Im beginning to learn that sometimes it isnt necessarily a secret ingredient that makes something taste amazing, the secret is how it is cooked. This marinara recipe is an excellent example and has come to show me how important "execution" is. In the past 2 weeks ive made 4 batches of this sauce and i cant get enough.
you will need:
1/4 cup olive oil
1/4 cup minced garlic
about 1 tablespoon of fresh chopped parsley
14 or so fresh basil leaves
3 28oz cans of san marzano tomatoes
get everything all prep'ed up and ready to go.
-the tomatoes need to be separated from the juice (save the juice on the side though)
you can either smash the tomatoes up so there are big chunks, or you can chop them up smaller. whatever you like best.
-in a nice heavy bottomed pot start to saute the garlic in the olive oil. med low heat. this is where the magic happens. the key is to get the garlic nicely toasted, but not too toasted because once it burns it becomes bitter.
-once the garlic has toasted add the herbs, salt/pepper, and toss them around in the oil for a half a minute or so.

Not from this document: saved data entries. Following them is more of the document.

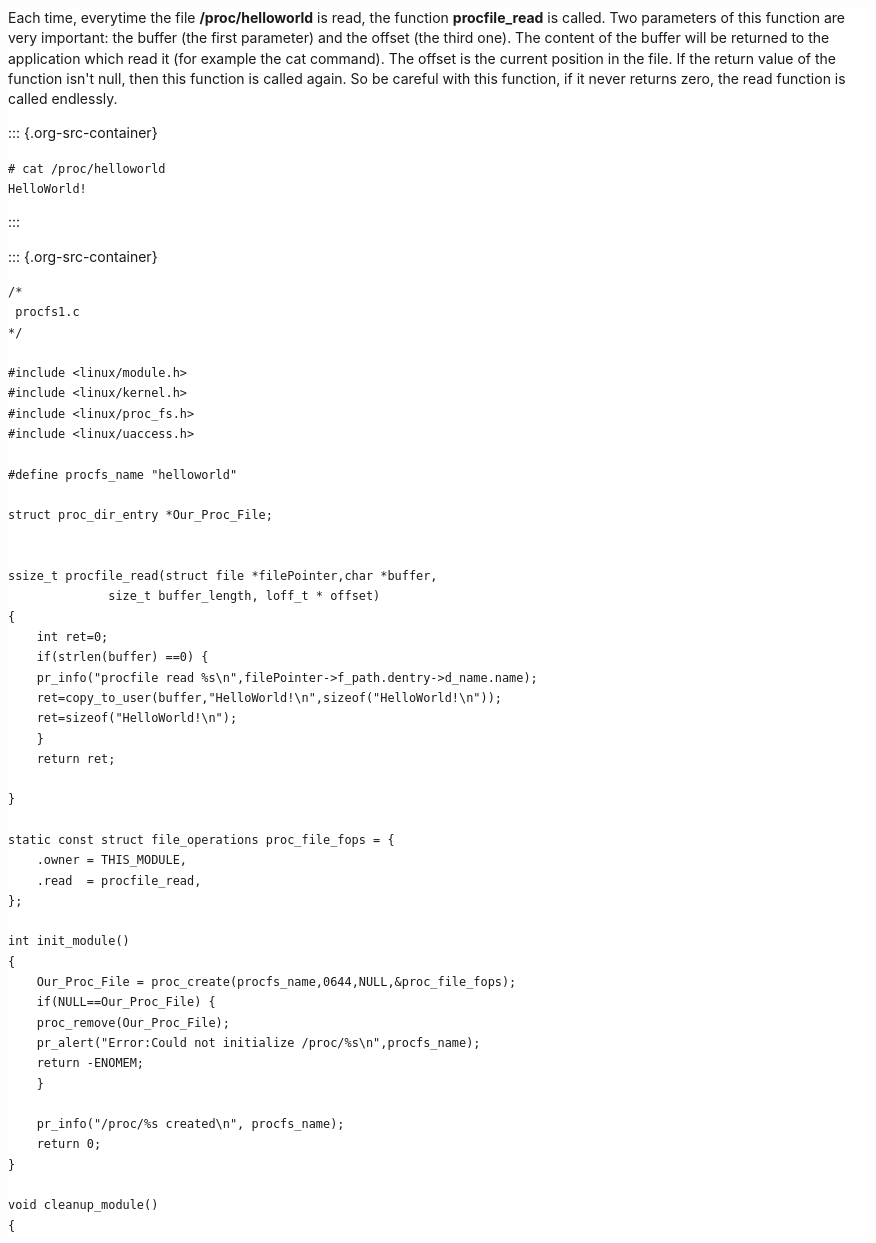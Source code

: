 Each time, everytime the file **/proc/helloworld** is read, the function
**procfile\_read** is called. Two parameters of this function are very
important: the buffer (the first parameter) and the offset (the third
one). The content of the buffer will be returned to the application
which read it (for example the cat command). The offset is the current
position in the file. If the return value of the function isn\'t null,
then this function is called again. So be careful with this function, if
it never returns zero, the read function is called endlessly.

::: {.org-src-container}
``` {.src .src-txt}
# cat /proc/helloworld
HelloWorld!
```
:::

::: {.org-src-container}
``` {.src .src-c}
/*
 procfs1.c
*/

#include <linux/module.h>
#include <linux/kernel.h>
#include <linux/proc_fs.h>
#include <linux/uaccess.h>

#define procfs_name "helloworld"

struct proc_dir_entry *Our_Proc_File;


ssize_t procfile_read(struct file *filePointer,char *buffer,
              size_t buffer_length, loff_t * offset)
{
    int ret=0;
    if(strlen(buffer) ==0) {
    pr_info("procfile read %s\n",filePointer->f_path.dentry->d_name.name);
    ret=copy_to_user(buffer,"HelloWorld!\n",sizeof("HelloWorld!\n"));
    ret=sizeof("HelloWorld!\n");
    }
    return ret;

}

static const struct file_operations proc_file_fops = {
    .owner = THIS_MODULE,
    .read  = procfile_read,
};

int init_module()
{
    Our_Proc_File = proc_create(procfs_name,0644,NULL,&proc_file_fops);
    if(NULL==Our_Proc_File) {
    proc_remove(Our_Proc_File);
    pr_alert("Error:Could not initialize /proc/%s\n",procfs_name);
    return -ENOMEM;
    }

    pr_info("/proc/%s created\n", procfs_name);
    return 0;
}

void cleanup_module()
{
```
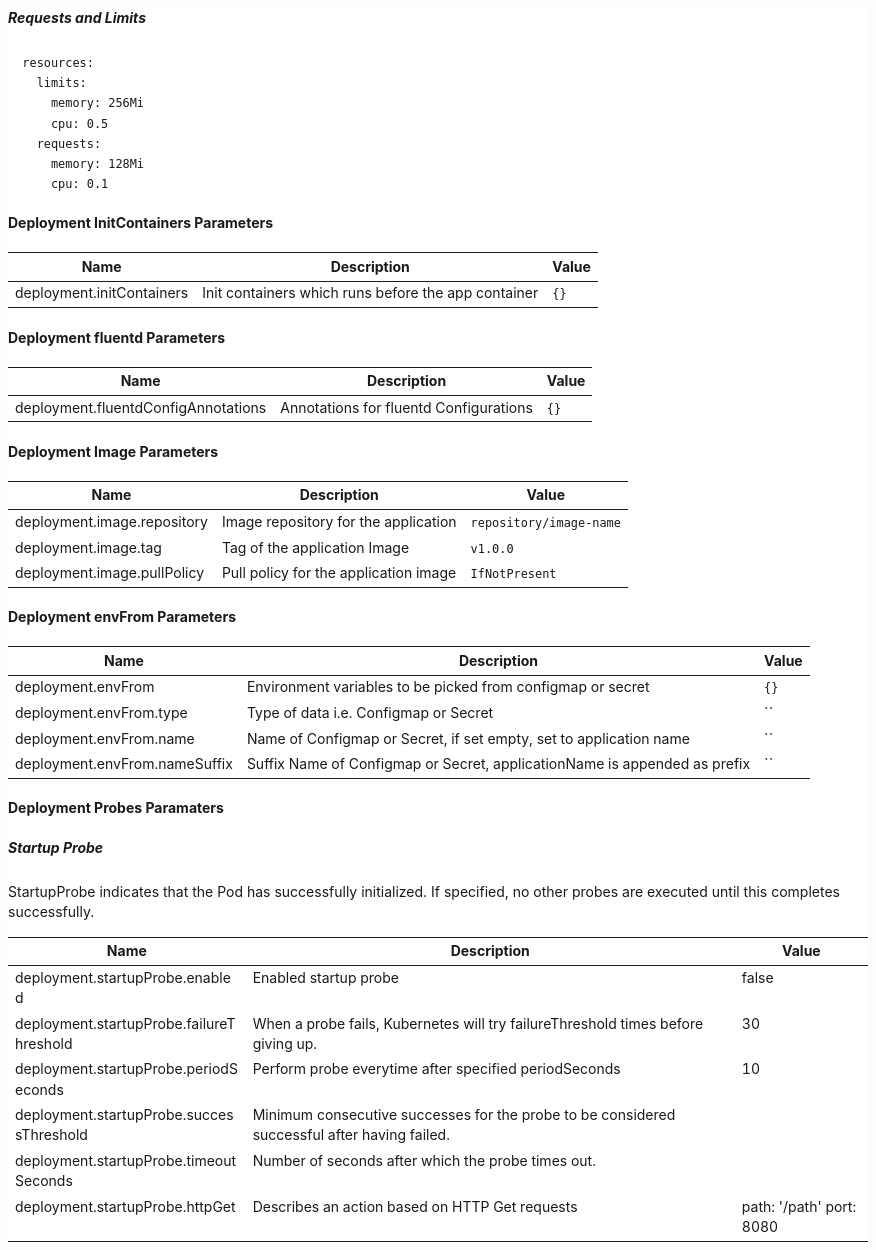 ##### Requests and Limits

```
  resources: 
    limits:
      memory: 256Mi
      cpu: 0.5
    requests:
      memory: 128Mi
      cpu: 0.1
```

#### Deployment InitContainers Parameters

| Name                     | Description                                                                                  | Value           |
| ------------------------ | -------------------------------------------------------------------------------------------- | --------------- |
| deployment.initContainers | Init containers which runs before the app container                                         | `{}`            |


#### Deployment fluentd Parameters

| Name                     | Description                                                                                  | Value           |
| ------------------------ | -------------------------------------------------------------------------------------------- | --------------- |
| deployment.fluentdConfigAnnotations | Annotations for fluentd Configurations                                            | `{}`            |

#### Deployment Image Parameters

| Name                     | Description                                                                                  | Value           |
| ------------------------ | -------------------------------------------------------------------------------------------- | --------------- |
| deployment.image.repository | Image repository for the application                                                      | `repository/image-name`  |
| deployment.image.tag | Tag of the application Image                                                                     | `v1.0.0`        |
| deployment.image.pullPolicy | Pull policy for the application image                                                     | `IfNotPresent`  |

#### Deployment envFrom Parameters

| Name                     | Description                                                                                  | Value           |
| ------------------------ | -------------------------------------------------------------------------------------------- | --------------- |
| deployment.envFrom | Environment variables to be picked from configmap or secret                                        | `{}`            |
| deployment.envFrom.type | Type of data i.e. Configmap or Secret                                                         | ``              |
| deployment.envFrom.name | Name of Configmap or Secret, if set empty, set to application name                            | ``              |
| deployment.envFrom.nameSuffix | Suffix Name of Configmap or Secret, applicationName is appended as prefix               | ``              |

#### Deployment Probes Paramaters

##### Startup Probe
StartupProbe indicates that the Pod has successfully initialized. If specified, no other probes are executed until this completes successfully.

| Name                     | Description                                                                                 | Value                  |
| ------------------------ |---------------------------------------------------------------------------------------------|------------------------|
| deployment.startupProbe.enabled | Enabled startup probe                                                                       | false                  |
| deployment.startupProbe.failureThreshold | When a probe fails, Kubernetes will try failureThreshold times before giving up.    | 30              |
| deployment.startupProbe.periodSeconds | Perform probe  everytime after specified periodSeconds                                | 10                     |
| deployment.startupProbe.successThreshold | Minimum consecutive successes for the probe to be considered successful after having failed. |                        |
| deployment.startupProbe.timeoutSeconds | Number of seconds after which the probe times out.                                    |                        |
| deployment.startupProbe.httpGet | Describes an action based on HTTP Get requests                                              | path: '/path' port: 8080 |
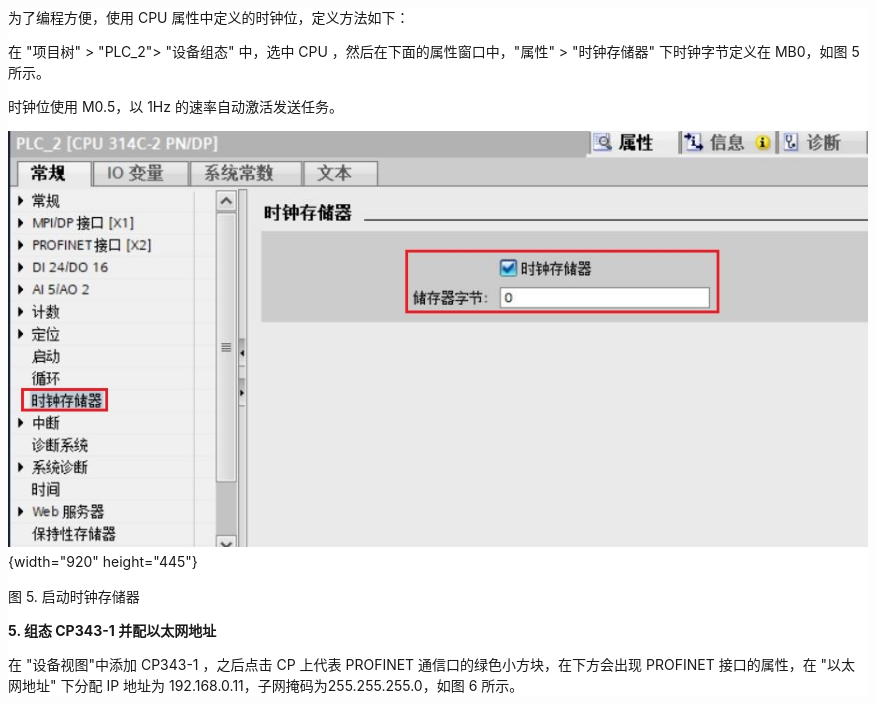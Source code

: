 为了编程方便，使用 CPU 属性中定义的时钟位，定义方法如下：

在 "项目树" \> "PLC_2"\> "设备组态" 中，选中 CPU
，然后在下面的属性窗口中，"属性" \> "时钟存储器" 下时钟字节定义在
MB0，如图 5 所示。

时钟位使用 M0.5，以 1Hz 的速率自动激活发送任务。

![](images/3-05.JPG){width="920" height="445"}

图 5. 启动时钟存储器

**5. 组态 CP343-1 并配以太网地址**

在 "设备视图"中添加 CP343-1 ，之后点击 CP 上代表 PROFINET
通信口的绿色小方块，在下方会出现 PROFINET 接口的属性，在 "以太网地址"
下分配 IP 地址为 192.168.0.11，子网掩码为255.255.255.0，如图 6 所示。
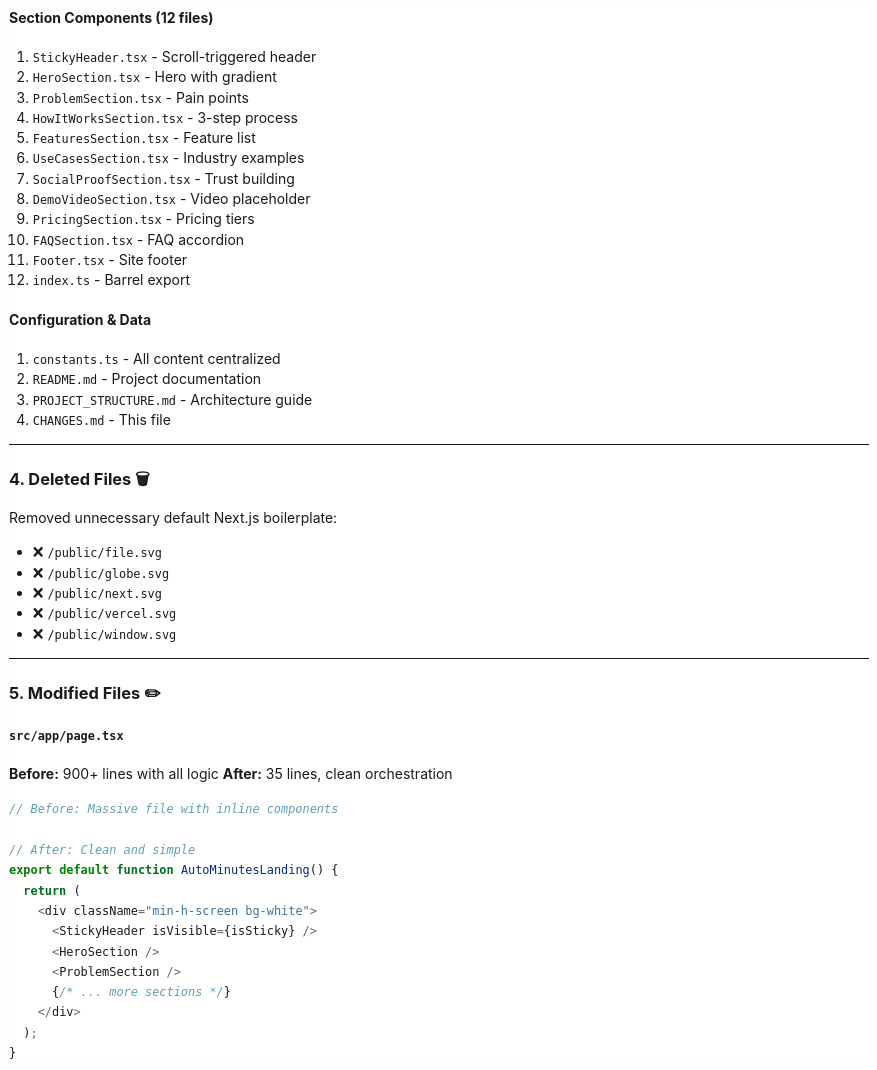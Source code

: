 #### Section Components (12 files)
1. `StickyHeader.tsx` - Scroll-triggered header
2. `HeroSection.tsx` - Hero with gradient
3. `ProblemSection.tsx` - Pain points
4. `HowItWorksSection.tsx` - 3-step process
5. `FeaturesSection.tsx` - Feature list
6. `UseCasesSection.tsx` - Industry examples
7. `SocialProofSection.tsx` - Trust building
8. `DemoVideoSection.tsx` - Video placeholder
9. `PricingSection.tsx` - Pricing tiers
10. `FAQSection.tsx` - FAQ accordion
11. `Footer.tsx` - Site footer
12. `index.ts` - Barrel export

#### Configuration & Data
1. `constants.ts` - All content centralized
2. `README.md` - Project documentation
3. `PROJECT_STRUCTURE.md` - Architecture guide
4. `CHANGES.md` - This file

---

### 4. **Deleted Files** 🗑️
Removed unnecessary default Next.js boilerplate:
- ❌ `/public/file.svg`
- ❌ `/public/globe.svg`
- ❌ `/public/next.svg`
- ❌ `/public/vercel.svg`
- ❌ `/public/window.svg`

---

### 5. **Modified Files** ✏️

#### `src/app/page.tsx`
**Before:** 900+ lines with all logic
**After:** 35 lines, clean orchestration

```typescript
// Before: Massive file with inline components

// After: Clean and simple
export default function AutoMinutesLanding() {
  return (
    <div className="min-h-screen bg-white">
      <StickyHeader isVisible={isSticky} />
      <HeroSection />
      <ProblemSection />
      {/* ... more sections */}
    </div>
  );
}
```
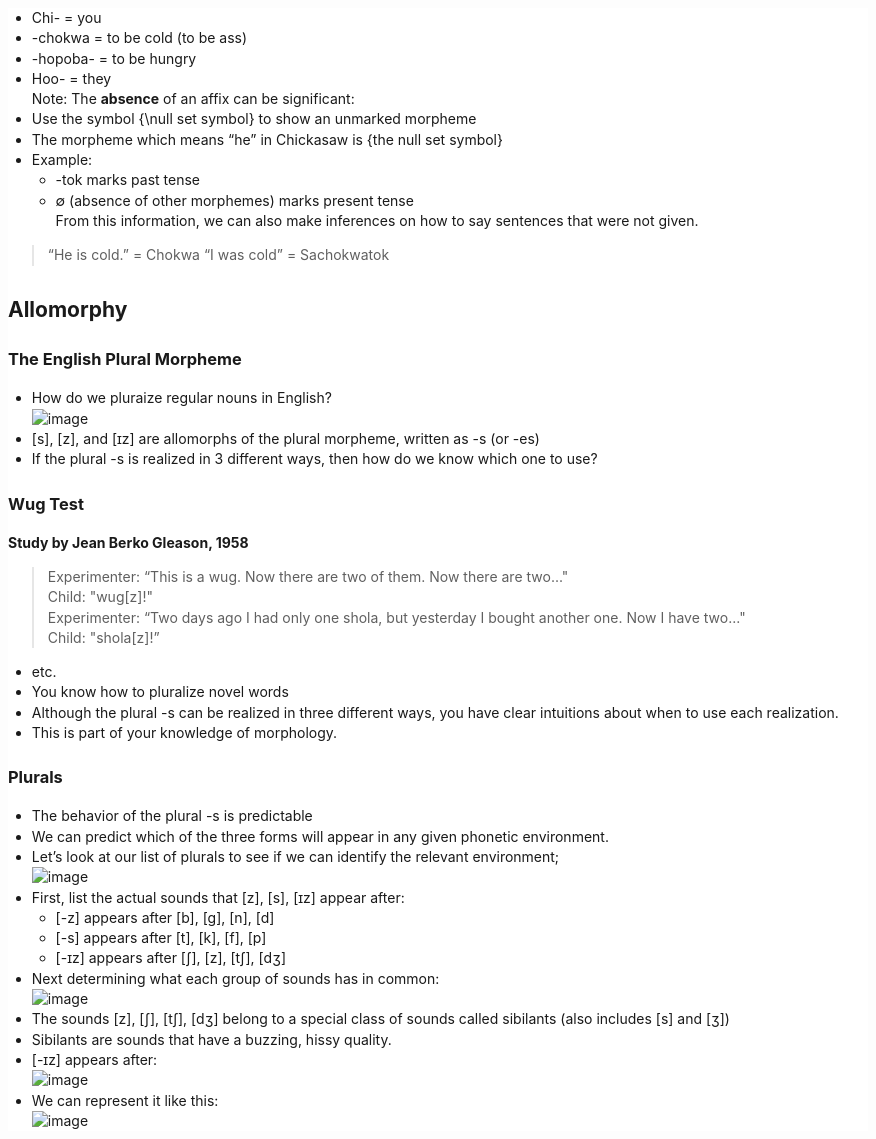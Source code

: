 * Chi- = you
* -chokwa = to be cold (to be ass)
* -hopoba- = to be hungry
* Hoo- = they<br>
Note: The <strong>absence</strong> of an affix can be significant:<br>
* Use the symbol {\null set symbol} to show an unmarked morpheme
* The morpheme which means “he” in Chickasaw is {the null set symbol}
* Example:
  * -tok marks past tense
  * ∅ (absence of other morphemes) marks present tense<br>
From this information, we can also make inferences on how to say sentences that were not given.<br>
> “He is cold.” = Chokwa
> “I was cold” = Sachokwatok

## Allomorphy
### The English Plural Morpheme
* How do we pluraize regular nouns in English?<br>
![image](https://user-images.githubusercontent.com/66571533/219984601-127ca146-5038-4c97-bdf5-f9eed761d81d.png)<br>
* [s], [z], and [ɪz] are allomorphs of the plural morpheme, written as -s (or -es)
* If the plural -s is realized in 3 different ways, then how do we know which one to use?

### Wug Test
<strong>Study by Jean Berko Gleason, 1958</strong>
> Experimenter: “This is a wug.  Now there are two of them. Now there are two..."<br>
> Child: "wug[z]!"<br>
> Experimenter: “Two days ago I had only one shola, but yesterday I bought another one. Now I have two..."<br>
> Child: "shola[z]!”<br>
* etc.<br>
* You know how to pluralize novel words
* Although the plural -s can be realized in three different ways, you have clear intuitions about when to use each realization.
* This is part of your knowledge of morphology.

### Plurals
* The behavior of the plural -s is predictable
* We can predict which of the three forms will appear in any given phonetic environment.
* Let’s look at our list of plurals to see if we can identify the relevant environment;<br>
![image](https://user-images.githubusercontent.com/66571533/219984798-818c4af9-db96-45fb-851e-2cadc196d283.png)<br>
* First, list the actual sounds that [z], [s], [ɪz] appear after:
  * [-z] appears after [b], [g], [n], [d]
  * [-s] appears after [t], [k], [f], [p]
  * [-ɪz] appears after [ʃ], [z], [tʃ], [dʒ]
* Next determining what each group of sounds has in common:<br>
![image](https://user-images.githubusercontent.com/66571533/219984843-0fb0fec1-4ce0-4c23-b922-24572154572d.png)<br>
* The sounds [z], [ʃ], [tʃ], [dʒ] belong to a special class of sounds called sibilants (also includes [s] and [ʒ])
* Sibilants are sounds that have a buzzing, hissy quality.
* [-ɪz] appears after:<br>
![image](https://user-images.githubusercontent.com/66571533/219984866-dc110585-bd1a-4557-9fca-73fe0066ca30.png)<br>
* We can represent it like this:<br>
![image](https://user-images.githubusercontent.com/66571533/219984886-b62019d5-ef24-41e5-8189-282d372bfd95.png)<br>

-after about 30 seconds add the tomatoes and turn up the heat to high. once they start to boil reduce the heat and simmer for 10 minutes.
-now add the reserved juice, bump the heat to high and boil for 15 minutes. this is going to reduce and thicken.
-after 15 minutes of boiling take it off the heat and leave uncovered to cool to room temp. for whatever reason when hot tomatoes are covered while cooling they develop a metalic taste so remember to leave the lid off. eat it, love it, possibly bath in it. enjoy!